(Records from a data source)
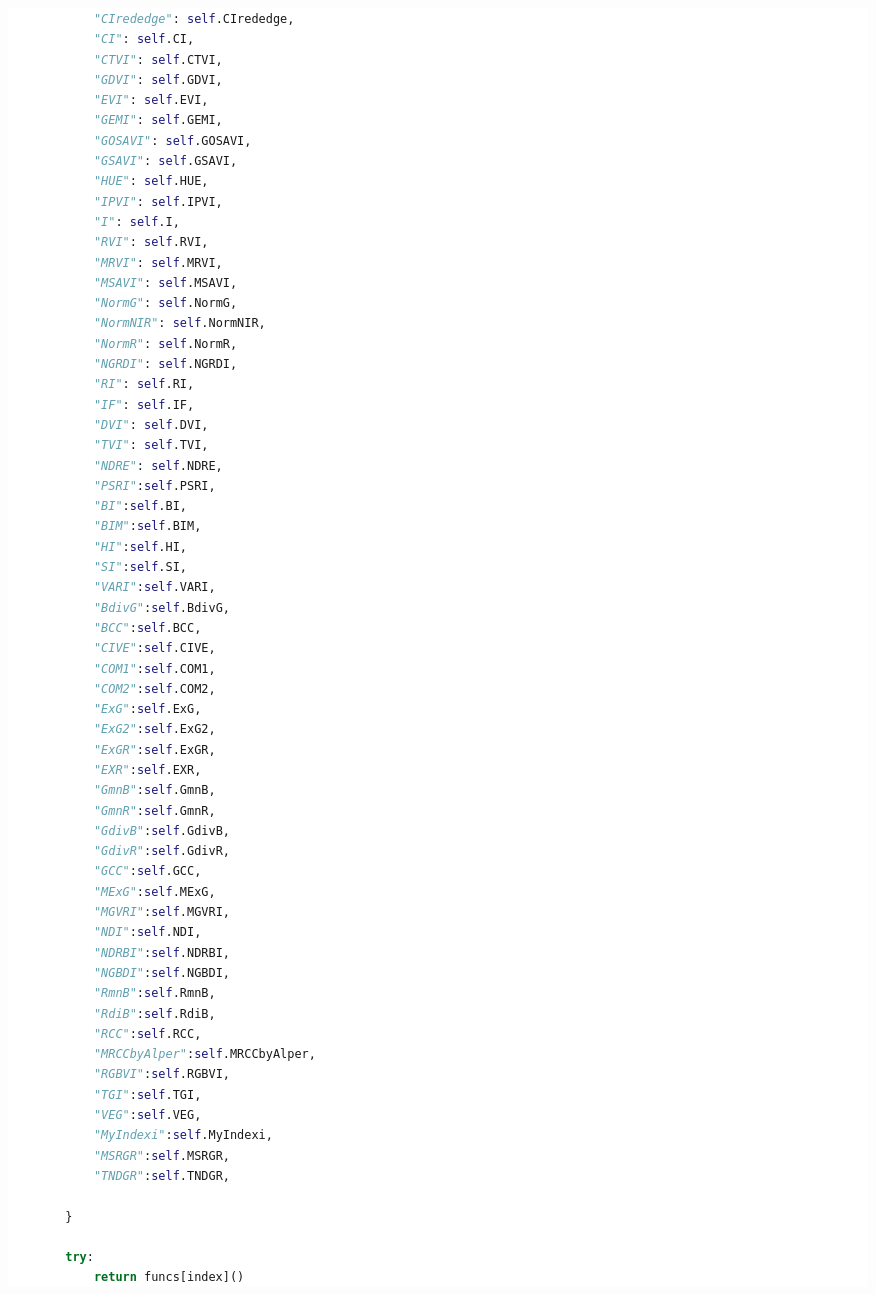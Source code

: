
 ```python
            "CIrededge": self.CIrededge,
            "CI": self.CI,
            "CTVI": self.CTVI,
            "GDVI": self.GDVI,
            "EVI": self.EVI,
            "GEMI": self.GEMI,
            "GOSAVI": self.GOSAVI,
            "GSAVI": self.GSAVI,
            "HUE": self.HUE,
            "IPVI": self.IPVI,
            "I": self.I,
            "RVI": self.RVI,
            "MRVI": self.MRVI,
            "MSAVI": self.MSAVI,
            "NormG": self.NormG,
            "NormNIR": self.NormNIR,
            "NormR": self.NormR,
            "NGRDI": self.NGRDI,
            "RI": self.RI,
            "IF": self.IF,
            "DVI": self.DVI,
            "TVI": self.TVI,
            "NDRE": self.NDRE,
            "PSRI":self.PSRI,
            "BI":self.BI,
            "BIM":self.BIM,
            "HI":self.HI,
            "SI":self.SI,
            "VARI":self.VARI,
            "BdivG":self.BdivG,
            "BCC":self.BCC,
            "CIVE":self.CIVE,
            "COM1":self.COM1,
            "COM2":self.COM2,
            "ExG":self.ExG,
            "ExG2":self.ExG2,
            "ExGR":self.ExGR,
            "EXR":self.EXR,
            "GmnB":self.GmnB,
            "GmnR":self.GmnR,
            "GdivB":self.GdivB,
            "GdivR":self.GdivR,
            "GCC":self.GCC,
            "MExG":self.MExG,
            "MGVRI":self.MGVRI,
            "NDI":self.NDI,
            "NDRBI":self.NDRBI,
            "NGBDI":self.NGBDI,
            "RmnB":self.RmnB,
            "RdiB":self.RdiB,
            "RCC":self.RCC,
            "MRCCbyAlper":self.MRCCbyAlper,
            "RGBVI":self.RGBVI,
            "TGI":self.TGI,
            "VEG":self.VEG,
            "MyIndexi":self.MyIndexi,
            "MSRGR":self.MSRGR,
            "TNDGR":self.TNDGR,

        }

        try:
            return funcs[index]()
```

* [Work to be completed]
The answer is the full set of records printed exactly, less the pictures.

* [Your response]
Source code

:
 ```python
            "CIrededge": self.CIrededge,
            "CI": self.CI,
            "CTVI": self.CTVI,
            "GDVI": self.GDVI,
            "EVI": self.EVI,
            "GEMI": self.GEMI,
            "GOSAVI": self.GOSAVI,
            "GSAVI": self.GSAVI,
            "HUE": self.HUE,
            "IPVI": self.IPVI,
            "I": self.I,
            "RVI": self.RVI,
            "MRVI": self.MRVI,
            "MSAVI": self.MSAVI,
            "NormG": self.NormG,
            "NormNIR": self.NormNIR,
            "NormR": self.NormR,
            "NGRDI": self.NGRDI,
            "RI": self.RI,
            "IF": self.IF,
            "DVI": self.DVI,
            "TVI": self.TVI,
            "NDRE": self.NDRE,
            "PSRI":self.PSRI,
            "BI":self.BI,
            "BIM":self.BIM,
            "HI":self.HI,
            "SI":self.SI,
            "VARI":self.VARI,
            "BdivG":self.BdivG,
            "BCC":self.BCC,
            "CIVE":self.CIVE,
            "COM1":self.COM1,
            "COM2":self.COM2,
            "ExG":self.ExG,
            "ExG2":self.ExG2,
            "ExGR":self.ExGR,
            "EXR":self.EXR,
            "GmnB":self.GmnB,
            "GmnR":self.GmnR,
            "GdivB":self.GdivB,
            "GdivR":self.GdivR,
            "GCC":self.GCC,
            "MExG":self.MExG,
            "MGVRI":self.MGVRI,
            "NDI":self.NDI,
            "NDRBI":self.NDRBI,
            "NGBDI":self.NGBDI,
            "RmnB":self.RmnB,
            "RdiB":self.RdiB,
            "RCC":self.RCC,
            "MRCCbyAlper":self.MRCCbyAlper,
            "RGBVI":self.RGBVI,
            "TGI":self.TGI,
            "VEG":self.VEG,
            "MyIndexi":self.MyIndexi,
            "MSRGR":self.MSRGR,
            "TNDGR":self.TNDGR,

        }

        try:
            return funcs[index]()
```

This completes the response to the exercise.